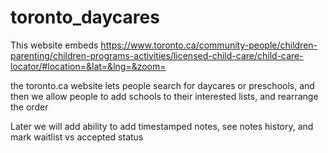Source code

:# toronto_daycares

This website embeds https://www.toronto.ca/community-people/children-parenting/children-programs-activities/licensed-child-care/child-care-locator/#location=&lat=&lng=&zoom=

the toronto.ca website lets people search for daycares or preschools, and then we allow people to add schools to their interested lists, and rearrange the order

Later we will add ability to add timestamped notes, see notes history, and mark waitlist vs accepted status

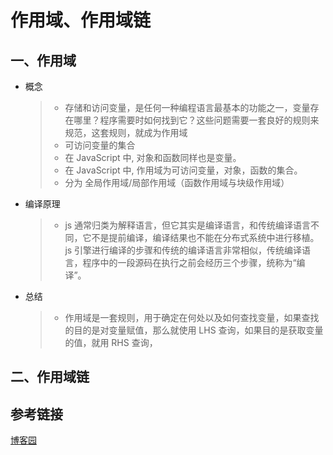 # 作用域、作用域链

## 一、作用域

- 概念

  > - 存储和访问变量，是任何一种编程语言最基本的功能之一，变量存在哪里？程序需要时如何找到它？这些问题需要一套良好的规则来规范，这套规则，就成为作用域
  > - 可访问变量的集合
  > - 在 JavaScript 中, 对象和函数同样也是变量。
  > - 在 JavaScript 中, 作用域为可访问变量，对象，函数的集合。
  > - 分为 全局作用域/局部作用域（函数作用域与块级作用域）

- 编译原理
  > - js 通常归类为解释语言，但它其实是编译语言，和传统编译语言不同，它不是提前编译，编译结果也不能在分布式系统中进行移植。js 引擎进行编译的步骤和传统的编译语言非常相似，传统编译语言，程序中的一段源码在执行之前会经历三个步骤，统称为“编译”。
- 总结
  > - 作用域是一套规则，用于确定在何处以及如何查找变量，如果查找的目的是对变量赋值，那么就使用 LHS 查询，如果目的是获取变量的值，就用 RHS 查询，

## 二、作用域链

## 参考链接

[博客园](https://www.cnblogs.com/ruanmou/p/10219102.html)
=-=-=
Exercise brief:
Only the number is wanted: how many lines of the material contain the word "people"?

Answer box:
2